The pkill command searches the process table on the running system and signals all processes that match the criteria given on the command
line.
The following options are available:
-F pidfile Restrict matches to a process whose PID is stored in the pidfile file.
-G gid Restrict matches to processes with a real group ID in the comma-separated list gid.
-I Request confirmation before attempting to signal each process.
-L The pidfile file given for the -F option must be locked with the flock(2) syscall or created with pidfile(3).
-P ppid Restrict matches to processes with a parent process ID in the comma-separated list ppid.
-U uid Restrict matches to processes with a real user ID in the comma-separated list uid.

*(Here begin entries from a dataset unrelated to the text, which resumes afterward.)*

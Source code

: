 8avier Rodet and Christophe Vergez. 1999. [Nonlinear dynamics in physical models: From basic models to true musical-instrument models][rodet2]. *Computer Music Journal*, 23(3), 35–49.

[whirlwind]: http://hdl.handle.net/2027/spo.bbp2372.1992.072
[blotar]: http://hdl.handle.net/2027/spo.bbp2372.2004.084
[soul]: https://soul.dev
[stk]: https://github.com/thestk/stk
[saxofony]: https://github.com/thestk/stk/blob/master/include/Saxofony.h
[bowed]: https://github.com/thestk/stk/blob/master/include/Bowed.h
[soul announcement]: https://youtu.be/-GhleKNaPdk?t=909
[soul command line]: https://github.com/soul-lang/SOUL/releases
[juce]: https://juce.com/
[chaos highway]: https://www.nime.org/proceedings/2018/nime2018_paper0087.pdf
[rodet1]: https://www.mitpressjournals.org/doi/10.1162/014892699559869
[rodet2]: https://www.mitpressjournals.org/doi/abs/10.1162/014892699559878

-d delim Specify a delimiter to be printed between each process ID. The default is a newline. This option can only be used with the
pgrep command.
-a Include process ancestors in the match list. By default, the current pgrep or pkill process and all of its ancestors are
excluded (unless -v is used).
-f Match against full argument lists. The default is to match against process names.

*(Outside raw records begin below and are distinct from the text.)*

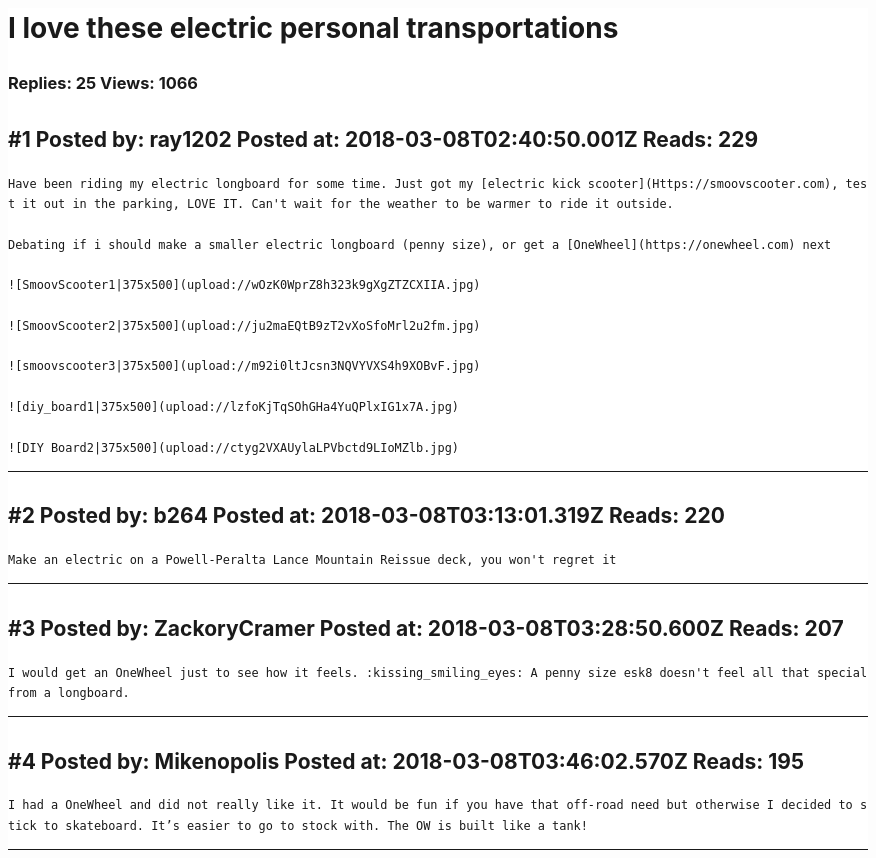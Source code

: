 # I love these electric personal transportations

### Replies: 25 Views: 1066

## \#1 Posted by: ray1202 Posted at: 2018-03-08T02:40:50.001Z Reads: 229

```
Have been riding my electric longboard for some time. Just got my [electric kick scooter](Https://smoovscooter.com), test it out in the parking, LOVE IT. Can't wait for the weather to be warmer to ride it outside. 

Debating if i should make a smaller electric longboard (penny size), or get a [OneWheel](https://onewheel.com) next

![SmoovScooter1|375x500](upload://wOzK0WprZ8h323k9gXgZTZCXIIA.jpg)

![SmoovScooter2|375x500](upload://ju2maEQtB9zT2vXoSfoMrl2u2fm.jpg)

![smoovscooter3|375x500](upload://m92i0ltJcsn3NQVYVXS4h9XOBvF.jpg)

![diy_board1|375x500](upload://lzfoKjTqSOhGHa4YuQPlxIG1x7A.jpg)

![DIY Board2|375x500](upload://ctyg2VXAUylaLPVbctd9LIoMZlb.jpg)
```

---
## \#2 Posted by: b264 Posted at: 2018-03-08T03:13:01.319Z Reads: 220

```
Make an electric on a Powell-Peralta Lance Mountain Reissue deck, you won't regret it
```

---
## \#3 Posted by: ZackoryCramer Posted at: 2018-03-08T03:28:50.600Z Reads: 207

```
I would get an OneWheel just to see how it feels. :kissing_smiling_eyes: A penny size esk8 doesn't feel all that special from a longboard.
```

---
## \#4 Posted by: Mikenopolis Posted at: 2018-03-08T03:46:02.570Z Reads: 195

```
I had a OneWheel and did not really like it. It would be fun if you have that off-road need but otherwise I decided to stick to skateboard. It’s easier to go to stock with. The OW is built like a tank!
```

---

-g pgrp Restrict matches to processes with a process group ID in the comma-separated list pgrp. The value zero is taken to mean the
process group ID of the running pgrep or pkill command.

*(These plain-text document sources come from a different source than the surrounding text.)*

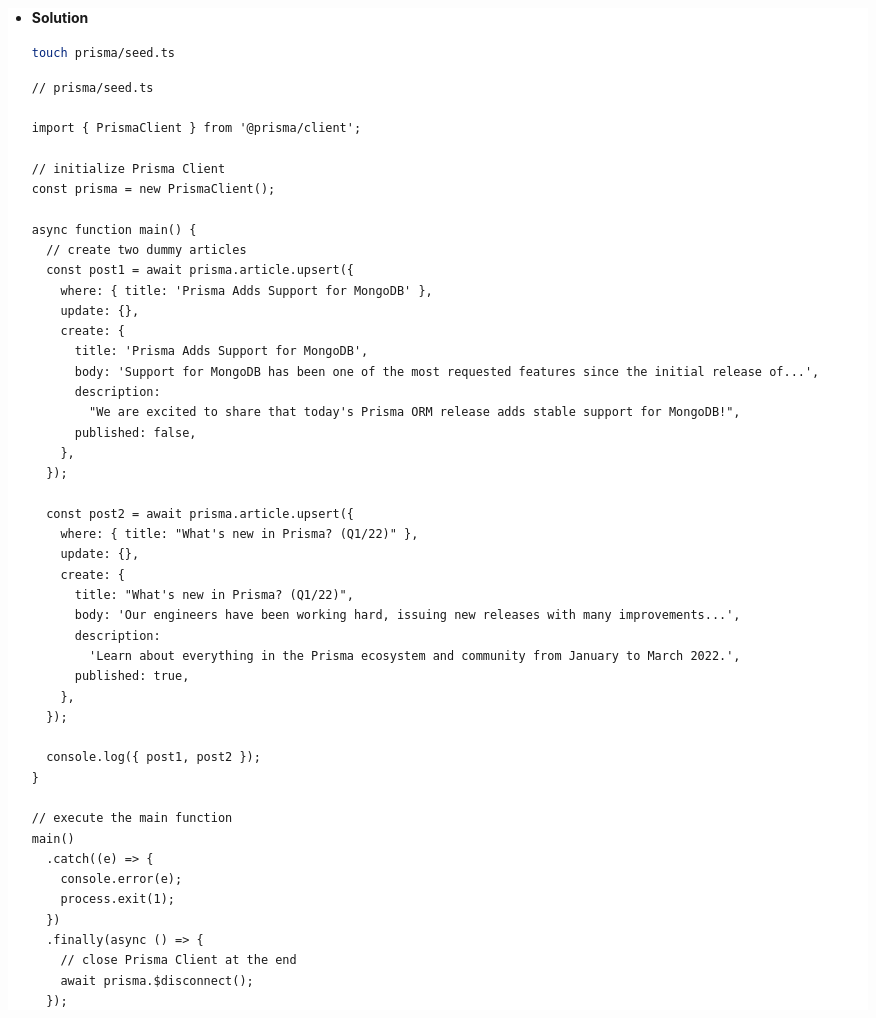 - **Solution**
    
    ```bash
    touch prisma/seed.ts
    ```
    
    ```tsx
    // prisma/seed.ts
    
    import { PrismaClient } from '@prisma/client';
    
    // initialize Prisma Client
    const prisma = new PrismaClient();
    
    async function main() {
      // create two dummy articles
      const post1 = await prisma.article.upsert({
        where: { title: 'Prisma Adds Support for MongoDB' },
        update: {},
        create: {
          title: 'Prisma Adds Support for MongoDB',
          body: 'Support for MongoDB has been one of the most requested features since the initial release of...',
          description:
            "We are excited to share that today's Prisma ORM release adds stable support for MongoDB!",
          published: false,
        },
      });
    
      const post2 = await prisma.article.upsert({
        where: { title: "What's new in Prisma? (Q1/22)" },
        update: {},
        create: {
          title: "What's new in Prisma? (Q1/22)",
          body: 'Our engineers have been working hard, issuing new releases with many improvements...',
          description:
            'Learn about everything in the Prisma ecosystem and community from January to March 2022.',
          published: true,
        },
      });
    
      console.log({ post1, post2 });
    }
    
    // execute the main function
    main()
      .catch((e) => {
        console.error(e);
        process.exit(1);
      })
      .finally(async () => {
        // close Prisma Client at the end
        await prisma.$disconnect();
      });
    ```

-i Ignore case distinctions in both the process table and the supplied pattern.
-l Long output. For pgrep, print the process name in addition to the process ID for each matching process. If used in conjunction
with -f, print the process ID and the full argument list for each matching process. For pkill, display the kill command used for
each process killed.
-n Select only the newest (most recently started) of the matching processes.
-o Select only the oldest (least recently started) of the matching processes.
-q Do not write anything to standard output.
-t tty Restrict matches to processes associated with a terminal in the comma-separated list tty. Terminal names may be of the form
ttyxx or the shortened form xx. A single dash ('-') matches processes not associated with a terminal.
-u euid Restrict matches to processes with an effective user ID in the comma-separated list euid.
-v Reverse the sense of the matching; display processes that do not match the given criteria.
-x Require an exact match of the process name, or argument list if -f is given. The default is to match any substring.
-signal A non-negative decimal number or symbolic signal name specifying the signal to be sent instead of the default TERM. This option
is valid only when given as the first argument to pkill.
If any pattern operands are specified, they are used as regular expressions to match the command name or full argument list of each process.
Note that a running pgrep or pkill process will never consider itself as a potential match.
EXIT STATUS
The pgrep and pkill utilities return one of the following values upon exit:
0 One or more processes were matched.
1 No processes were matched.
2 Invalid options were specified on the command line.
3 An internal error occurred.
SEE ALSO kill(1), killall(1), ps(1), flock(2), kill(2), sigaction(2), pidfile(3), re_format(7)HISTORY
The pkill and pgrep utilities first appeared in NetBSD 1.6. They are modelled after utilities of the same name that appeared in Sun Solaris
7. They made their first appearance in FreeBSD 5.3.